Ontario, Thunder Bay, June 18-19, 2008

23 07 2008
Robin stands at the Peak of Thunder Bay   Robin stands at the Peak of Thunder Bay
Step enjoys a Finnish Sauna

Step enjoys a Finnish Sauna

I guess we were still more wiped out than we thought because we stayed in Thunder Bay for 2 nights, instead of just making a pit stop like originally planned. Thunder Bay has the largest Finnish population outside of Finland, which means there’s an excellent sauna. I have many times gone to Hastings Steam Bath in Vancouver, which I enjoyed, but now it will forever fall short of Thunder Bay’s Kangas Sauna and Spa. We got a nice wooden suite with a lounge room and bathroom, shower room and super hot sauna.(Kangas even has an executive meeting room sauna that seats 9). Usually it takes me a good 20 minutes to break into a sweat, but these Fins really mean it and I was perspiring freely within a few minutes. My only regret is that I had no Birch branches to beat myself with.

Karialanpiirakka

Kangas also supposedly has extra delicious Finnish pancakes in their little restaurant, but we wouldn’t know (until months later when we popped in on the way back) because we ate at The Hoito every chance we got (2).
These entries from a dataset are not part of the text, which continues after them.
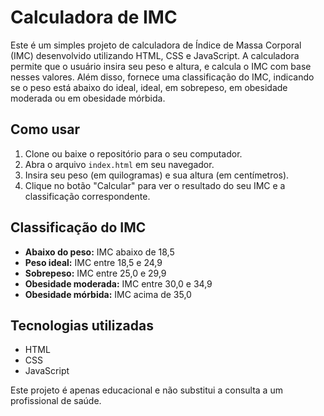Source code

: # Calculadora de IMC

Este é um simples projeto de calculadora de Índice de Massa Corporal (IMC) desenvolvido utilizando HTML, CSS e JavaScript. A calculadora permite que o usuário insira seu peso e altura, e calcula o IMC com base nesses valores. Além disso, fornece uma classificação do IMC, indicando se o peso está abaixo do ideal, ideal, em sobrepeso, em obesidade moderada ou em obesidade mórbida.

## Como usar

1. Clone ou baixe o repositório para o seu computador.
2. Abra o arquivo `index.html` em seu navegador.
3. Insira seu peso (em quilogramas) e sua altura (em centímetros).
4. Clique no botão "Calcular" para ver o resultado do seu IMC e a classificação correspondente.

## Classificação do IMC

- **Abaixo do peso:** IMC abaixo de 18,5
- **Peso ideal:** IMC entre 18,5 e 24,9
- **Sobrepeso:** IMC entre 25,0 e 29,9
- **Obesidade moderada:** IMC entre 30,0 e 34,9
- **Obesidade mórbida:** IMC acima de 35,0

## Tecnologias utilizadas

- HTML
- CSS
- JavaScript

Este projeto é apenas educacional e não substitui a consulta a um profissional de saúde.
In 1918 the Finnish working men of Thunder Bay got fed up with not being able to get a good meal at a decent price so they all chipped in money and founded the co-operative restaurant, The Hoito, in the basement of the Finnish Labour Temple, where it still is today, and still serves very good food at very decent prices. We tried a bunch of Finnish dishes, which have a lot of stuff like potato and fish casseroles and  karialanpiirakka, a rice stuffed bread patty with egg on it that is a lot more appetizing than it sounds. The second time we went there was a Finnish guy playing accordion outside the door.

The Finnish Labour Temple (right)

The Corner from which the Plane Crash was Viewed

The Corner from which the Plane Crash was Viewed

Thunder Bay has one of those art projects where a sign is posted on the street that you can call a number on your cell phone and hear a little story about that place, and it was all the more interesting that these stories were personal memories of people who live in Thunder Bay. The one we listened to was a guy remembering when he was 5 he was sitting on that corner and saw a plane crash into the bay, and the same day there was a funeral for 2 labour activists who died under very suspicious conditions, and even though they weren’t connected the two events have been linked in his mind as a pivotal day in Thunder Bay history all these years.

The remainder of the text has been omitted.